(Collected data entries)
[Start of Attachment]
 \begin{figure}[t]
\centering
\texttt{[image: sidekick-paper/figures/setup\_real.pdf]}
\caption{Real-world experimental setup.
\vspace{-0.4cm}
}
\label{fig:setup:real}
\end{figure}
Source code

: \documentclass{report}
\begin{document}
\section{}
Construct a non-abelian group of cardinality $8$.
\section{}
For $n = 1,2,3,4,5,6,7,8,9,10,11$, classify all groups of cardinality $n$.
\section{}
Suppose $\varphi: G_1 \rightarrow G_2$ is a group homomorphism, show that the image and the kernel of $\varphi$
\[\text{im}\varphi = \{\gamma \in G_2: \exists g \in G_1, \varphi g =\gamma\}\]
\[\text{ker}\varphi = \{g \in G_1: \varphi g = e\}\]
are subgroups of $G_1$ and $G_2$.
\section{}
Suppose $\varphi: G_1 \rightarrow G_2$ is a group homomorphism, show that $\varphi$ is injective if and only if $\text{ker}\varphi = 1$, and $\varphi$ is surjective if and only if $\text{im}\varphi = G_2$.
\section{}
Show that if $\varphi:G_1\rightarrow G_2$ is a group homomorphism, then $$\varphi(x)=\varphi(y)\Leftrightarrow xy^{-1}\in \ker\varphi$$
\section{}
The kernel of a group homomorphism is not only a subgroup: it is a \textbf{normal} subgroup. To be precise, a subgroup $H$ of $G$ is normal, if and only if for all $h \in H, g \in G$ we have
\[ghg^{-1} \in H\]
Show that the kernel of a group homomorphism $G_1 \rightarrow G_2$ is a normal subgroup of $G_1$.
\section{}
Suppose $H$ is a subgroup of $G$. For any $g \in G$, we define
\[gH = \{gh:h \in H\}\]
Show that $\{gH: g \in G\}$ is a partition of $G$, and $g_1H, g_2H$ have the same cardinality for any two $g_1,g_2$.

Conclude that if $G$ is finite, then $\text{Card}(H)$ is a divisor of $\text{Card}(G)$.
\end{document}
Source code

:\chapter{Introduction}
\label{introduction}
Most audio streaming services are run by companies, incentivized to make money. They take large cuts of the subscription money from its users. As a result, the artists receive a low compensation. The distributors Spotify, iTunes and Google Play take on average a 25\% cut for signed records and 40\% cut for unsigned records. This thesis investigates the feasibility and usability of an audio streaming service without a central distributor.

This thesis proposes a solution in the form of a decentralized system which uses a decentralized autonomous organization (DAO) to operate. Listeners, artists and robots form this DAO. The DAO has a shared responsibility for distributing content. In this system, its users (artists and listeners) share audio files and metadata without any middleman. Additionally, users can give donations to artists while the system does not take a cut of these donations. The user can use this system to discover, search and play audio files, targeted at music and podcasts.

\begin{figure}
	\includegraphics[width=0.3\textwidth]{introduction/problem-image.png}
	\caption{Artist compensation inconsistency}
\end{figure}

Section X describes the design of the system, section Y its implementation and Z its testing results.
[End of Attachment]
What is being asked — Write out all the entries exactly.

Problem solution —
 \begin{figure}[t]
\centering
\texttt{[image: sidekick-paper/figures/setup\_real.pdf]}
\caption{Real-world experimental setup.
\vspace{-0.4cm}
}
\label{fig:setup:real}
\end{figure}
Source code

: \documentclass{report}
\begin{document}
\section{}
Construct a non-abelian group of cardinality $8$.
\section{}
For $n = 1,2,3,4,5,6,7,8,9,10,11$, classify all groups of cardinality $n$.
\section{}
Suppose $\varphi: G_1 \rightarrow G_2$ is a group homomorphism, show that the image and the kernel of $\varphi$
\[\text{im}\varphi = \{\gamma \in G_2: \exists g \in G_1, \varphi g =\gamma\}\]
\[\text{ker}\varphi = \{g \in G_1: \varphi g = e\}\]
are subgroups of $G_1$ and $G_2$.
\section{}
Suppose $\varphi: G_1 \rightarrow G_2$ is a group homomorphism, show that $\varphi$ is injective if and only if $\text{ker}\varphi = 1$, and $\varphi$ is surjective if and only if $\text{im}\varphi = G_2$.
\section{}
Show that if $\varphi:G_1\rightarrow G_2$ is a group homomorphism, then $$\varphi(x)=\varphi(y)\Leftrightarrow xy^{-1}\in \ker\varphi$$
\section{}
The kernel of a group homomorphism is not only a subgroup: it is a \textbf{normal} subgroup. To be precise, a subgroup $H$ of $G$ is normal, if and only if for all $h \in H, g \in G$ we have
\[ghg^{-1} \in H\]
Show that the kernel of a group homomorphism $G_1 \rightarrow G_2$ is a normal subgroup of $G_1$.
\section{}
Suppose $H$ is a subgroup of $G$. For any $g \in G$, we define
\[gH = \{gh:h \in H\}\]
Show that $\{gH: g \in G\}$ is a partition of $G$, and $g_1H, g_2H$ have the same cardinality for any two $g_1,g_2$.

Conclude that if $G$ is finite, then $\text{Card}(H)$ is a divisor of $\text{Card}(G)$.
\end{document}
Source code

:\chapter{Introduction}
\label{introduction}
Most audio streaming services are run by companies, incentivized to make money. They take large cuts of the subscription money from its users. As a result, the artists receive a low compensation. The distributors Spotify, iTunes and Google Play take on average a 25\% cut for signed records and 40\% cut for unsigned records. This thesis investigates the feasibility and usability of an audio streaming service without a central distributor.

This thesis proposes a solution in the form of a decentralized system which uses a decentralized autonomous organization (DAO) to operate. Listeners, artists and robots form this DAO. The DAO has a shared responsibility for distributing content. In this system, its users (artists and listeners) share audio files and metadata without any middleman. Additionally, users can give donations to artists while the system does not take a cut of these donations. The user can use this system to discover, search and play audio files, targeted at music and podcasts.

\begin{figure}
	\includegraphics[width=0.3\textwidth]{introduction/problem-image.png}
	\caption{Artist compensation inconsistency}
\end{figure}

Section X describes the design of the system, section Y its implementation and Z its testing results.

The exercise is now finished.